Review: Training Day


Ethan Hawke is rookie cop Jake Hoyt, who wants to be a narcotics officer. He’s excited to be given the opportunity to ride with Detective Sergeant Alonzo Harris, an experienced officer. However, Alonzo isn’t gonna make this ‘ride along’ easy for the young pup, and Hoyt soon learns that Alonzo is no ordinary cop. Hoyt’s about to get tested as he finds in this training day that the line between cop and crook, right and wrong might just get redefined. Scott Glenn plays a retired cop friend of Alonzo’s, whilst Nick Chinlund and Peter Greene are a couple of cop associates. Tom Berenger, Harris Yulin, and Raymond J. Barry turn up as higher-ups in the law enforcement/justice field. Eva Mendes and singer (ish) Macy Gray play, respectively Alonzo’s main squeeze and a woman whose house gets searched by Alonzo, without warrant.


Overblown, clichéd Antoine Fuqua (The misguided “King Ahfa, Lord of the Cockney Soccer Hooligans”, the awfully dull “Tears of the Sun”, and the excellent boxing flick “Southpaw”) directed, David Ayer (“End of Watch”, “Street Kings”) scripted police flick from 2001 somehow won Denzel an Oscar for one of the silliest performances of his fairly dignified career. I didn’t like this at the time and I probably like it even less now.

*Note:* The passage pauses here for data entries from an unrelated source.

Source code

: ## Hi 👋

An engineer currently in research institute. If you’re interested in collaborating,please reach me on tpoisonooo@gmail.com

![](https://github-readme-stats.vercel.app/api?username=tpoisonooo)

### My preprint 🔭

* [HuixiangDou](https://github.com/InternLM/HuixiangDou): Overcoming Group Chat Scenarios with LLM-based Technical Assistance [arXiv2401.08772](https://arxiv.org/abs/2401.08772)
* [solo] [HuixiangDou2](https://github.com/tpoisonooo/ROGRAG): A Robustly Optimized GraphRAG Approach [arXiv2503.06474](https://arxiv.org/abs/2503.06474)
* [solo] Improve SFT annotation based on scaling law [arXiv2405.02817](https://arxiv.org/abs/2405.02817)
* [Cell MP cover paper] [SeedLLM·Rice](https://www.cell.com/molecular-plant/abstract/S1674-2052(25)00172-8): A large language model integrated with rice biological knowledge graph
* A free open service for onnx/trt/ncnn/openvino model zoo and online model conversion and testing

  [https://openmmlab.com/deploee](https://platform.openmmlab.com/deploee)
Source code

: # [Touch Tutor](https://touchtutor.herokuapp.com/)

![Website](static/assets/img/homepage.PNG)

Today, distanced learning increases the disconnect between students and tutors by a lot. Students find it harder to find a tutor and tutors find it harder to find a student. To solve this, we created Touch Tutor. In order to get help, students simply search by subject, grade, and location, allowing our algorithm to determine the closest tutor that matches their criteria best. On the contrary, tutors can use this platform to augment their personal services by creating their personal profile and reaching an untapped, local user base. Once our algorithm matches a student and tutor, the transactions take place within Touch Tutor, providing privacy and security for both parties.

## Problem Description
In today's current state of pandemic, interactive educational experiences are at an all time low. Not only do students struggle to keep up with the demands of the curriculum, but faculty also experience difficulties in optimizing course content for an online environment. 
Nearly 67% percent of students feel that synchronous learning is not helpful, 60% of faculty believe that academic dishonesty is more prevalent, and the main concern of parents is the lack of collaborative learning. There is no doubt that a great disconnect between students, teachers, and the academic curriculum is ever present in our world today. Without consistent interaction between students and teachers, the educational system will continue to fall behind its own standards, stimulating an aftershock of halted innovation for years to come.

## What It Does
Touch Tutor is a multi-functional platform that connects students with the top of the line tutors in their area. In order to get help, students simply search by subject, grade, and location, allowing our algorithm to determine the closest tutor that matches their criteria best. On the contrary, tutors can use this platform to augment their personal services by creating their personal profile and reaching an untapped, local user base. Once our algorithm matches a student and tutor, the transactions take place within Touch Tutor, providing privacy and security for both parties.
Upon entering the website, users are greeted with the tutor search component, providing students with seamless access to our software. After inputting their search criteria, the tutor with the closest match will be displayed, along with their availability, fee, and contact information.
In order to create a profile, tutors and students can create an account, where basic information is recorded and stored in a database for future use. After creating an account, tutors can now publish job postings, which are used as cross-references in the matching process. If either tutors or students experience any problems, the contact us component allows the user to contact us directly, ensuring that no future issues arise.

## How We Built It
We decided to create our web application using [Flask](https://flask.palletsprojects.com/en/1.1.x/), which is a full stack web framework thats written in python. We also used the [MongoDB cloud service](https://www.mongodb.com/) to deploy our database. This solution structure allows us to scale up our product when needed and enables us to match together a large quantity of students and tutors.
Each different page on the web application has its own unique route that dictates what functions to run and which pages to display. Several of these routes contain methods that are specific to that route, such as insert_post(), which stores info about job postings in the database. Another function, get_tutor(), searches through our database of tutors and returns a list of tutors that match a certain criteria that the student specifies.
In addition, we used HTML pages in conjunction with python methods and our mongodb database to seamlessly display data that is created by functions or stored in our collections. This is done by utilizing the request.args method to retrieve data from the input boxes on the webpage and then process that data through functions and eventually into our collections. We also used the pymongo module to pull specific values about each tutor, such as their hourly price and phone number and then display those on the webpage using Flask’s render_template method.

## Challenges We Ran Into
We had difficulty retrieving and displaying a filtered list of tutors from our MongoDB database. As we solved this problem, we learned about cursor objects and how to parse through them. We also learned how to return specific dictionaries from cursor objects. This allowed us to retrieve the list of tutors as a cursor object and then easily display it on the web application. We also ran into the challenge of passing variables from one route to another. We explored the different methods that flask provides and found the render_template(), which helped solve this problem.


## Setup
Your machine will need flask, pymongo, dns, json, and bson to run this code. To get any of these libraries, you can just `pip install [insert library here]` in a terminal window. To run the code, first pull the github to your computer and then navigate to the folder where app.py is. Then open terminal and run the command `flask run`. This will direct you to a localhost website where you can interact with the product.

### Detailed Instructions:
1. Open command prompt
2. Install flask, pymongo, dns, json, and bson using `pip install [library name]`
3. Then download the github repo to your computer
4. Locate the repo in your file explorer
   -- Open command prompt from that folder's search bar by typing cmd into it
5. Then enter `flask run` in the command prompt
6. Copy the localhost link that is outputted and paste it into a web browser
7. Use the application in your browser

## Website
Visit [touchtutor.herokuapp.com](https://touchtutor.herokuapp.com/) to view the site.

5 minutes in and Denzel’s dopey swagger and hippity hop car tires/wheels had me checking out already, somewhat. He won an Oscar for putting on a front playing a guy putting on a front. It results in a pantomime of a performance that is thoroughly beneath the genuinely talented actor. He’s supposed to be a charming cop gone completely to seed, but I think he’s a silly poseur. Yes, such silly bravado and posturing are part of the point, but Denzel just doesn’t make it convincing. It’s such a phony act he may as well have gold teeth, a clock around his neck, and a ring with a diamond-encrusted dollar sign on it. I like the idea of the film and the idea of the Denzel character, but the execution is botched and overpitched. I didn’t buy the performance, nor did I believe in the character as an undercover cop. In fact, the clichés here didn’t bother me quite as much as just how overblown the whole thing is, and Denzel’s performance is at the centre of the problem. Did he really have to have the bouncy wheel car? Undercover or not, it’s moronic. His histrionics in the finale are actually embarrassing.

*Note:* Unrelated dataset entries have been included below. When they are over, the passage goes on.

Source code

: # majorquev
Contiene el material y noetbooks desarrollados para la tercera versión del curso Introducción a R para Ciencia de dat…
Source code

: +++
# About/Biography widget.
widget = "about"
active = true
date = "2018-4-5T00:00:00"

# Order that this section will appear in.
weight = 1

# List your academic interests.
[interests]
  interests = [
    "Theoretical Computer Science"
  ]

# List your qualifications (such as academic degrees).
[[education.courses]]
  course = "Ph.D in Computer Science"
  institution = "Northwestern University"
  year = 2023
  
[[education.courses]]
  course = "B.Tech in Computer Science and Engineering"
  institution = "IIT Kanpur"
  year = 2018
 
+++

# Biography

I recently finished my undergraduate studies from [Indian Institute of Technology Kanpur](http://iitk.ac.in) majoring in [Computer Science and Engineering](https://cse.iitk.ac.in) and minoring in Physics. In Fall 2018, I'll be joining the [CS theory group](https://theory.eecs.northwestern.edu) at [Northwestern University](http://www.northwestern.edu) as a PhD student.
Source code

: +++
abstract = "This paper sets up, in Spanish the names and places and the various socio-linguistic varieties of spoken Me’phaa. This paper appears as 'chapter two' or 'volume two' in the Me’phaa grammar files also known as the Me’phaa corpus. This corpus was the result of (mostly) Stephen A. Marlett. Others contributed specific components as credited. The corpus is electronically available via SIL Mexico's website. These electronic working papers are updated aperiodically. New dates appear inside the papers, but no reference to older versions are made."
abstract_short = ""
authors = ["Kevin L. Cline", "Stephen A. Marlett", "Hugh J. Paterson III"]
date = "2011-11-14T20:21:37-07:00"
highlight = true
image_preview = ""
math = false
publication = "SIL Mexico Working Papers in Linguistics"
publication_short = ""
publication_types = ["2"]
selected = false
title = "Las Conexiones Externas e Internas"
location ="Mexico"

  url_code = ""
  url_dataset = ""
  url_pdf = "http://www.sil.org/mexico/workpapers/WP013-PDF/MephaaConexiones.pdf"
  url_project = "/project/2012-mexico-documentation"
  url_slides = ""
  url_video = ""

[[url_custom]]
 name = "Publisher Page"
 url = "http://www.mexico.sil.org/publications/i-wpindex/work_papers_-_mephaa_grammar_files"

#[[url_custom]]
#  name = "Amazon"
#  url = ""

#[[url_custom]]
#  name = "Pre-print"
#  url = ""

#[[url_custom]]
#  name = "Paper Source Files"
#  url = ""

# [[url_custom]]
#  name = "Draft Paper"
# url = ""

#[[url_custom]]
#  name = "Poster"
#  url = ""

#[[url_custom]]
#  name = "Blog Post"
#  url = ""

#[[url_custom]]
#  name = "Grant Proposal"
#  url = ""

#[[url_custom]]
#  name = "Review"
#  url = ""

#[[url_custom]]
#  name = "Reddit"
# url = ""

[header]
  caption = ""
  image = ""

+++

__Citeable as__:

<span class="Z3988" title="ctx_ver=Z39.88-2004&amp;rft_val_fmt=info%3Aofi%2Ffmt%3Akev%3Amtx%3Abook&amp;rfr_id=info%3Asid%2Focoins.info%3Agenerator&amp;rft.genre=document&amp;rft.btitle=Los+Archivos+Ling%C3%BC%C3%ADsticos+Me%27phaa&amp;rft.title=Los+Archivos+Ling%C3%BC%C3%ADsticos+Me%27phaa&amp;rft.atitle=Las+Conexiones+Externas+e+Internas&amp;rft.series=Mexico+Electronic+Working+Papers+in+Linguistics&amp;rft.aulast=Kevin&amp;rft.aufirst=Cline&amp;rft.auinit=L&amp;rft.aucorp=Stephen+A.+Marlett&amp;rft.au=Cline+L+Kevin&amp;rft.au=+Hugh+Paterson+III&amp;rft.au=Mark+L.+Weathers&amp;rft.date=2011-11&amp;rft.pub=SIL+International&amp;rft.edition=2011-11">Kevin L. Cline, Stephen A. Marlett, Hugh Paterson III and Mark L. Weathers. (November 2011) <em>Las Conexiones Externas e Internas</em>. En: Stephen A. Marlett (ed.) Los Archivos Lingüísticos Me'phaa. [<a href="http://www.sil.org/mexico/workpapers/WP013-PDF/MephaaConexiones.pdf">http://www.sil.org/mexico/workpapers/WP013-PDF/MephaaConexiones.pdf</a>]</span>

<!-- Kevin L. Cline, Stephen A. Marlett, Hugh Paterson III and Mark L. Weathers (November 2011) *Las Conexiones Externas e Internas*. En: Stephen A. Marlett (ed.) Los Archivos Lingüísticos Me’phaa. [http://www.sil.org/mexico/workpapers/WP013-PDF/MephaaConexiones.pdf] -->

It’s a shame, because the performances by Ethan Hawke and especially Scott Glenn are quite good. Hawke impressed me more this time around than on first viewing, and Glenn steals his two big scenes. There’s also an amusing cameo by Snoop Dogg as a wheelchair-bound drug dealer. I’m not even sure why it’s funny, but it is. It’s a shame though, that talented character actors Harris Yulin, Tom Berenger, and Raymond J. Barry are thoroughly wasted in mere cameos. I think a film focussing more on their characters would’ve been infinitely more interesting than the one Fuqua, Ayer, and Flava Denzel give us.


There’s nothing in this overblown, silly film that the likes of “Narc” and “Dark Blue” didn’t do infinitely better. Denzel is ridiculous in a role Wesley Snipes and Ving Rhames were born for, and sadly Ethan Hawke and Scott Glenn aren’t miracle workers. Too long, too ridiculous, too dull. Thoroughly overrated.